MiniMax DOCX
Security checks across malware telemetry and agentic risk
Overview
This appears to be a coherent DOCX creation and editing skill, but it uses local setup scripts and .NET code execution that users should review before use.
Before installing, review the setup script and run it only if local .NET/OpenXML tooling is acceptable. When using the skill, confirm that DOCX output is desired, keep document input/output paths explicit, and use copies or validation/diff checks for important files.
VirusTotal
VirusTotal findings are pending for this skill version.
Risk analysis
Artifact-based informational review of SKILL.md, metadata, install specs, static scan signals, and capability signals. ClawScan does not execute the skill or run runtime probes.

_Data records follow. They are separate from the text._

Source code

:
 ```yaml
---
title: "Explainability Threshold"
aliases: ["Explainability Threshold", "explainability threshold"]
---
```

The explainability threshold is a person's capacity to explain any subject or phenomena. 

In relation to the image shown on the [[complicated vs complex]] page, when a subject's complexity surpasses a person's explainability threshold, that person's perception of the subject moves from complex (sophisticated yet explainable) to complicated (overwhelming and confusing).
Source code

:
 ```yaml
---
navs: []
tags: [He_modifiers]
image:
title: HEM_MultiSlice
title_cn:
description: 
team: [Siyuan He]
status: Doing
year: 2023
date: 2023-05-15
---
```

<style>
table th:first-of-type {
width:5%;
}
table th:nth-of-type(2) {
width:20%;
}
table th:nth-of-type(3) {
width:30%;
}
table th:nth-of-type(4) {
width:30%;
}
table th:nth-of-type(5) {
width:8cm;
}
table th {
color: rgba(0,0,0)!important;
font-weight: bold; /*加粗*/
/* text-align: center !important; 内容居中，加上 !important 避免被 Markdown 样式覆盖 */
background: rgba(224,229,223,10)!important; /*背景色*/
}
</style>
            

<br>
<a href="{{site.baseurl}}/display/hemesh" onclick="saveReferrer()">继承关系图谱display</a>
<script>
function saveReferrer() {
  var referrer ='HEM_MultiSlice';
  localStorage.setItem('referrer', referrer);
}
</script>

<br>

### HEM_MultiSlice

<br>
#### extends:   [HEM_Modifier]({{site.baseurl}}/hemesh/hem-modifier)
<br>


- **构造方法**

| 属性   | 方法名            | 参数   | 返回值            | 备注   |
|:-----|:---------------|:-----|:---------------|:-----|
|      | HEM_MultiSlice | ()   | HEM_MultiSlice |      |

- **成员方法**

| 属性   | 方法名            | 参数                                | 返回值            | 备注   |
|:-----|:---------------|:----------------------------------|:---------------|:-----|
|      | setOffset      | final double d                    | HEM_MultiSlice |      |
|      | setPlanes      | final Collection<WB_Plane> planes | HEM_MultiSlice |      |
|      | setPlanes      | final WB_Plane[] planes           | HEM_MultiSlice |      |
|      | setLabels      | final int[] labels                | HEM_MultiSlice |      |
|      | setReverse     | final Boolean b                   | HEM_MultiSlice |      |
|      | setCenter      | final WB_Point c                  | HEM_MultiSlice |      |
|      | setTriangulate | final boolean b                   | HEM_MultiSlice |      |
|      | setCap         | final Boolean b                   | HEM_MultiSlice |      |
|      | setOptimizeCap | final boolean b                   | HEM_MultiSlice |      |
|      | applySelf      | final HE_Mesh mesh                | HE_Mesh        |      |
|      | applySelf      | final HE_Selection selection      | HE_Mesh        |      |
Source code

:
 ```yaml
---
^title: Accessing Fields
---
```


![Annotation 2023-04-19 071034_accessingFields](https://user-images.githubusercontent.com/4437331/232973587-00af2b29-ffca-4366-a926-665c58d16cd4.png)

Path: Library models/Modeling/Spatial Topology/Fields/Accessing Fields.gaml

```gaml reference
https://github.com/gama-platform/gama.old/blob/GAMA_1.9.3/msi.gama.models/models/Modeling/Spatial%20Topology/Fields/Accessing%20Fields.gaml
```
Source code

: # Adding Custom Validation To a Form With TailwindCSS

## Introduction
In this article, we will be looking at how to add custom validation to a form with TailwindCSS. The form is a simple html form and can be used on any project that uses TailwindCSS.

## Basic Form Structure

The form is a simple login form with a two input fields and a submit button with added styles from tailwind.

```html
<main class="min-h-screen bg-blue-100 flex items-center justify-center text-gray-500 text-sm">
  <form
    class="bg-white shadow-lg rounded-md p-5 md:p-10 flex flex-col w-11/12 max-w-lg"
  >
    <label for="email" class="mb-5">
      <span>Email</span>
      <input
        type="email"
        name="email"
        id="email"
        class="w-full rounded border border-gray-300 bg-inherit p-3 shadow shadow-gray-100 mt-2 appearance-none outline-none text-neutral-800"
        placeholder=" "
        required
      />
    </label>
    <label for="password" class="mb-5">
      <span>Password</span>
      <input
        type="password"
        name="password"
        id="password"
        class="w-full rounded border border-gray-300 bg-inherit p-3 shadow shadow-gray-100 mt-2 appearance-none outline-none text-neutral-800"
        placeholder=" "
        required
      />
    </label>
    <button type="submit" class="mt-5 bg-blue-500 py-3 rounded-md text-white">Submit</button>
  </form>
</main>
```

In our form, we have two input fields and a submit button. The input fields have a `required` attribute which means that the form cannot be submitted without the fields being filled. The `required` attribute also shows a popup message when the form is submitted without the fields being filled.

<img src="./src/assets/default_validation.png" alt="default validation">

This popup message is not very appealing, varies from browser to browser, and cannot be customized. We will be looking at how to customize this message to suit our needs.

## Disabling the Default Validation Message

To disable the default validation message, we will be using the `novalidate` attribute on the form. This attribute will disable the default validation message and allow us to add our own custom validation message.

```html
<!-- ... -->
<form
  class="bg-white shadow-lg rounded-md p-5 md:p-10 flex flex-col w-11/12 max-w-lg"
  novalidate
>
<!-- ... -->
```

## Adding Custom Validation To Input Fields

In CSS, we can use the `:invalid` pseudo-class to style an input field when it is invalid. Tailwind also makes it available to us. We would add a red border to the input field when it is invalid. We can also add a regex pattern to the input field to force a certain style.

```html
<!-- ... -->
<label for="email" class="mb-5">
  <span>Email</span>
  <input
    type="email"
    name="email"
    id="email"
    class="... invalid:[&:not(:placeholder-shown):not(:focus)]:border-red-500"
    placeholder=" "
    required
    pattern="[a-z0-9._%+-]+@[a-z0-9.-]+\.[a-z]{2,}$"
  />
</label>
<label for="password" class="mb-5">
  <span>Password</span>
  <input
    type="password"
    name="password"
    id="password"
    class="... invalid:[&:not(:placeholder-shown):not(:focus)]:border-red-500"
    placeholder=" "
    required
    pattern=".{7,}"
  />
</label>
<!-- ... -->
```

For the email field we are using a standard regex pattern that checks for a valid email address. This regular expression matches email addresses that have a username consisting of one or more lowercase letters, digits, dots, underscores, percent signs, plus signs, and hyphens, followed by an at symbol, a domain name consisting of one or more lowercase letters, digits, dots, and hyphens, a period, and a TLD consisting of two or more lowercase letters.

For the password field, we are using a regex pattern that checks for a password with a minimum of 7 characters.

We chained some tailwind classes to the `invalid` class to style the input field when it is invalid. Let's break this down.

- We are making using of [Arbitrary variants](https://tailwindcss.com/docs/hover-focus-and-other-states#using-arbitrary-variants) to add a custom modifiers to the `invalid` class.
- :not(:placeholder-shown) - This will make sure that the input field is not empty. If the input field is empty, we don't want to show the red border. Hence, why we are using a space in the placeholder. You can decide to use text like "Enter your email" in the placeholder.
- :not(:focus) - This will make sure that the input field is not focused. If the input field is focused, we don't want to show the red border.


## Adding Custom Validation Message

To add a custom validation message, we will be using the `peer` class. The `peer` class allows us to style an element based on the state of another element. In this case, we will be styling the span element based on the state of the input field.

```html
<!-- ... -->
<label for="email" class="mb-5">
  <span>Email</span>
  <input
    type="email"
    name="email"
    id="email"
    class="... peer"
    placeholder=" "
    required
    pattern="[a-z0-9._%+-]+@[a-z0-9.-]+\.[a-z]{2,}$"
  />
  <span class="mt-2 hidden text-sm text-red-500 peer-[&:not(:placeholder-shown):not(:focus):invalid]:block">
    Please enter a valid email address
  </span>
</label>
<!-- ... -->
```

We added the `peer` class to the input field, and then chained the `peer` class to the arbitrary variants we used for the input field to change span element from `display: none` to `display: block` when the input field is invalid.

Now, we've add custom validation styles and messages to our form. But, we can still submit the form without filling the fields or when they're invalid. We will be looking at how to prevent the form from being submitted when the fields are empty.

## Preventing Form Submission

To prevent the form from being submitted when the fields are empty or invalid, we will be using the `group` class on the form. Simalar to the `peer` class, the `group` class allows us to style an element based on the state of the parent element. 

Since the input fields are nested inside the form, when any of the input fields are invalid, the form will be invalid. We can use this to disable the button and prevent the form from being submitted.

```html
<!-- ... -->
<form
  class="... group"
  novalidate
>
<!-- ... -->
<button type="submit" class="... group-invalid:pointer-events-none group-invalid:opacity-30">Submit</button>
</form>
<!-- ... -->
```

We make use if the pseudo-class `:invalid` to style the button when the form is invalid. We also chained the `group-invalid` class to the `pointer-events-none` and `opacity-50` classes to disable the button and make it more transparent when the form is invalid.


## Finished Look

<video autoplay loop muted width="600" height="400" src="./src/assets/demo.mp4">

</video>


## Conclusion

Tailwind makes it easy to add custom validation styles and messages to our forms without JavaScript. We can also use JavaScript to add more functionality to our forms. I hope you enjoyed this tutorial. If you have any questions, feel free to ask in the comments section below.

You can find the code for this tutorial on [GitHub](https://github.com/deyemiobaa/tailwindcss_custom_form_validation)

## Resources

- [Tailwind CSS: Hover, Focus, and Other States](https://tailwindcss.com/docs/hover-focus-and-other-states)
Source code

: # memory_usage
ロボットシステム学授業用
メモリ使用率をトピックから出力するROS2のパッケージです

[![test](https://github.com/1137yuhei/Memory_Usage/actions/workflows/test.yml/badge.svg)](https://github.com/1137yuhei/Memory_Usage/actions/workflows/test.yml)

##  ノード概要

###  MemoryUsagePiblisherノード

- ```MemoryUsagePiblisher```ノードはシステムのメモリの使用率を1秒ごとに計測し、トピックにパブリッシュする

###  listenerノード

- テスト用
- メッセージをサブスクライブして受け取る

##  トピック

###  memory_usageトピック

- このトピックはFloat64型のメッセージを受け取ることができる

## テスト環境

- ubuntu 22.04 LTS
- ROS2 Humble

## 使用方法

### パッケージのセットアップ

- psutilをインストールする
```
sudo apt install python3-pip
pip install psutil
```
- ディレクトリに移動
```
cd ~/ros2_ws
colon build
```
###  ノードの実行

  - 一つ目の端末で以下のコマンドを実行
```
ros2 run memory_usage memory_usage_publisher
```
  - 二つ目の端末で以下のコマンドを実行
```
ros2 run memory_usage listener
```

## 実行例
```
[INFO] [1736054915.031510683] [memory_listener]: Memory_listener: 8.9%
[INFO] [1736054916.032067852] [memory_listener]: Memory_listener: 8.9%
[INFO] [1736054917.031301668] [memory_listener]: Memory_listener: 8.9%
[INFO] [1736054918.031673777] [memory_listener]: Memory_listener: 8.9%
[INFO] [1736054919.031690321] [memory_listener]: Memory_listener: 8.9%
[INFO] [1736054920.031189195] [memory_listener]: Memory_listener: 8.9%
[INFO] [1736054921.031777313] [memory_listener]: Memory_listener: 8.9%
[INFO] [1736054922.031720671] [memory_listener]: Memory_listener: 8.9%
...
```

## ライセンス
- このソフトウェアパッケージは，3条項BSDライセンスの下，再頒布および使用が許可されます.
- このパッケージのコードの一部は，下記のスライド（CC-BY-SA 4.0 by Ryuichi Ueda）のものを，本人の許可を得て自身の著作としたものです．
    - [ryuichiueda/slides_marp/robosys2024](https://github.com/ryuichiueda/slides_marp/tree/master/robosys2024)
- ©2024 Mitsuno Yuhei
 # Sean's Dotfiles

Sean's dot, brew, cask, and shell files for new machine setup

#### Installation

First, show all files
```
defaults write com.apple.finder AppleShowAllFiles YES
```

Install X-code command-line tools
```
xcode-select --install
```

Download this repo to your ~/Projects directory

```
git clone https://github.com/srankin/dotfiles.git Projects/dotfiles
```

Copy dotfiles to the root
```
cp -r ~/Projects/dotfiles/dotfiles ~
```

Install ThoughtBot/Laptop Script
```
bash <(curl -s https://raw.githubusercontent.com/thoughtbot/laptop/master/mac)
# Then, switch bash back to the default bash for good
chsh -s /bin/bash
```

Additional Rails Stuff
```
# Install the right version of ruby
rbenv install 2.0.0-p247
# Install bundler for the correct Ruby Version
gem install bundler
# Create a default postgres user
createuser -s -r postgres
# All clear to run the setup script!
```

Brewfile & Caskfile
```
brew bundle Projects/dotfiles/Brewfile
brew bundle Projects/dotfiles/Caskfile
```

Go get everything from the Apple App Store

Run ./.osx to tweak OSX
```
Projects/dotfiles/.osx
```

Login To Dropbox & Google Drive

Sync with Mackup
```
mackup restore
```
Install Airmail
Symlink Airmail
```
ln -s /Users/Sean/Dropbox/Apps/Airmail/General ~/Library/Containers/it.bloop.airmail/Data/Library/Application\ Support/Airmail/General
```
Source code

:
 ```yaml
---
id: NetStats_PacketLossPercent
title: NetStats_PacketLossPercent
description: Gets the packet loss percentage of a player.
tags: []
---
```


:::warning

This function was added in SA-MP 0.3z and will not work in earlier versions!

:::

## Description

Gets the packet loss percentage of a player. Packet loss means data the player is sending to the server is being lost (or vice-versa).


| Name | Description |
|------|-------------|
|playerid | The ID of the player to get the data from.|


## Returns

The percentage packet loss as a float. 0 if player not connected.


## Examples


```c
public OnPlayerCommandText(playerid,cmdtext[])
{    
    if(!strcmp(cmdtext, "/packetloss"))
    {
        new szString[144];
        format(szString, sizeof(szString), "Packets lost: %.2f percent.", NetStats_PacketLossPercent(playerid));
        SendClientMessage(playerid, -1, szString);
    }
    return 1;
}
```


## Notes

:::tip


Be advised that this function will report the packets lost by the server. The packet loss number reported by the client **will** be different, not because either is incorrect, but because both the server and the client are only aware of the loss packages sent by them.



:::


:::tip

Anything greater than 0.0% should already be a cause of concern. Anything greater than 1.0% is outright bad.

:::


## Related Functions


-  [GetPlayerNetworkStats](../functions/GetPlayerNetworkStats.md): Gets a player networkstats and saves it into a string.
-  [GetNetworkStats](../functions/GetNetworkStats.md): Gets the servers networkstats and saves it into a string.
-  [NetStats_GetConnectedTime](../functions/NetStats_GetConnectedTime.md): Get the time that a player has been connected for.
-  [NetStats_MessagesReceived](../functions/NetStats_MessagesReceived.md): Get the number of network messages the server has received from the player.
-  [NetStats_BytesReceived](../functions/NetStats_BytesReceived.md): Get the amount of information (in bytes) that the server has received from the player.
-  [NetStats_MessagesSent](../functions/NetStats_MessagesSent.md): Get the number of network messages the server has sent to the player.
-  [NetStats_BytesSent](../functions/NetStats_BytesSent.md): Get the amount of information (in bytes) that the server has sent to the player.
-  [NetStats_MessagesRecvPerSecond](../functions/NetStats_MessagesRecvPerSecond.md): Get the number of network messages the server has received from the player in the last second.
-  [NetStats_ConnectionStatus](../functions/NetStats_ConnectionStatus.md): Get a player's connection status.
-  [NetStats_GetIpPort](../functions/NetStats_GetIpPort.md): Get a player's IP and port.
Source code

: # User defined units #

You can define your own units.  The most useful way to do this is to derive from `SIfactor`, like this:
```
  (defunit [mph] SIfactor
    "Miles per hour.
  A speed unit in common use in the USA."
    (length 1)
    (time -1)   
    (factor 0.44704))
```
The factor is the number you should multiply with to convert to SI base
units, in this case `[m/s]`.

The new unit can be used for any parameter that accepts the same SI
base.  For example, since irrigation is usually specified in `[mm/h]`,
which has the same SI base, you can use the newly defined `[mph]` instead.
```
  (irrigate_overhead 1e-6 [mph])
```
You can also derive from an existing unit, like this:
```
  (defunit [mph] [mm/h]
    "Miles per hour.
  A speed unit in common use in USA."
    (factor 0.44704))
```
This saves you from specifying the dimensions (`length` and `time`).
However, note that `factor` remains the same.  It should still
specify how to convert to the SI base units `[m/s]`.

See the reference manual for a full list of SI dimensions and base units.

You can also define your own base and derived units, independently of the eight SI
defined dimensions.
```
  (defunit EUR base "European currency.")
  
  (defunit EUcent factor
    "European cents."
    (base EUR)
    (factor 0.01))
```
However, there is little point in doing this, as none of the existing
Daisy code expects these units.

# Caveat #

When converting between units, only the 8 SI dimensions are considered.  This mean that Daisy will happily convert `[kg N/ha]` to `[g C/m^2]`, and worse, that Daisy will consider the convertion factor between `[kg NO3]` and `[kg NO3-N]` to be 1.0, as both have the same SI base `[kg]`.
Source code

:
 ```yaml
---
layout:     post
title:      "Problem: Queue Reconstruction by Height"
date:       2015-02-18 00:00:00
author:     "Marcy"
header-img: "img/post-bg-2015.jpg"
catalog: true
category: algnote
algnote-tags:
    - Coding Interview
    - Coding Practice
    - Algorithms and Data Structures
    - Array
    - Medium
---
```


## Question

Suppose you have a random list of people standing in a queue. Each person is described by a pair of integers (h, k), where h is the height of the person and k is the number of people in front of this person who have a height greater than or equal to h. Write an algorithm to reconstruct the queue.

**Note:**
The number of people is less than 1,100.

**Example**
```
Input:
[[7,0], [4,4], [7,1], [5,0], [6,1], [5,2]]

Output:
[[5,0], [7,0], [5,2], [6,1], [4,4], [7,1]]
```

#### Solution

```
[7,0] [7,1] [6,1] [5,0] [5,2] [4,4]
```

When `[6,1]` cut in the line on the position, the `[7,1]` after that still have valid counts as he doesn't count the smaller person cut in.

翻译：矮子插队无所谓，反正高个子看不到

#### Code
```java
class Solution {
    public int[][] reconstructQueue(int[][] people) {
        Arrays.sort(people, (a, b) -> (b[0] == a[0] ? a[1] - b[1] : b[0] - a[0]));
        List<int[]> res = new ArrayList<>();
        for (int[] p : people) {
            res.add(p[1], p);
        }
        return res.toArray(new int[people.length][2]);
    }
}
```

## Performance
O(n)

The agent may create or edit a DOCX when the user expected only ordinary text or drafting help.
This broad routing instruction can cause the agent to select the skill for many formal writing tasks; it is aligned with the DOCX purpose but users should confirm they want a Word-document workflow.
MUST use this skill whenever the user wants to produce, modify, or format a Word document ... Even if the user doesn't mention "docx" explicitly, if the task implies a printable/formal document, use this skill.
Confirm the desired output format before invoking the skill for broad requests like reports, proposals, contracts, or formal documents.
Setup may install or configure local dependencies before the skill can be used.
The skill asks users to run a local setup script; this is normal for a .NET/OpenXML toolchain but is still an installation action worth reviewing.
First time: `bash scripts/setup.sh` (or `powershell scripts/setup.ps1` on Windows, `--minimal` to skip optional deps).
Review the setup script first, prefer the minimal option if available, and run it only in an environment where local development dependencies are acceptable.
Generated code can read and write local files within the working environment while producing or editing documents.
The skill intentionally supports generating and running C#/.NET scripts to manipulate DOCX files; this is central to its purpose but still constitutes local code execution.
When the task requires structural document manipulation ... write C# directly ... `dotnet run --project scripts/dotnet/MiniMaxAIDocx.Cli -- run-script task.csx` ... `#r "nuget: DocumentFormat.OpenXml, 3.2.0"`
Use this path only for requested document work, review generated scripts for sensitive documents, and keep input/output paths explicit.
A wrong input file, output file, or replacement instruction could alter document content unexpectedly.
The documented tools can materially change DOCX content and structure, which is expected for an editing skill but should remain user-directed.
Available CLI edit subcommands: `replace-text --find "X" --replace "Y"`, `fill-placeholders`, `fill-table`, `insert-section`, `remove-section`, `update-header-footer`
Work on copies or separate output files, preview/analyze before editing, and use the documented diff/validation steps after changes.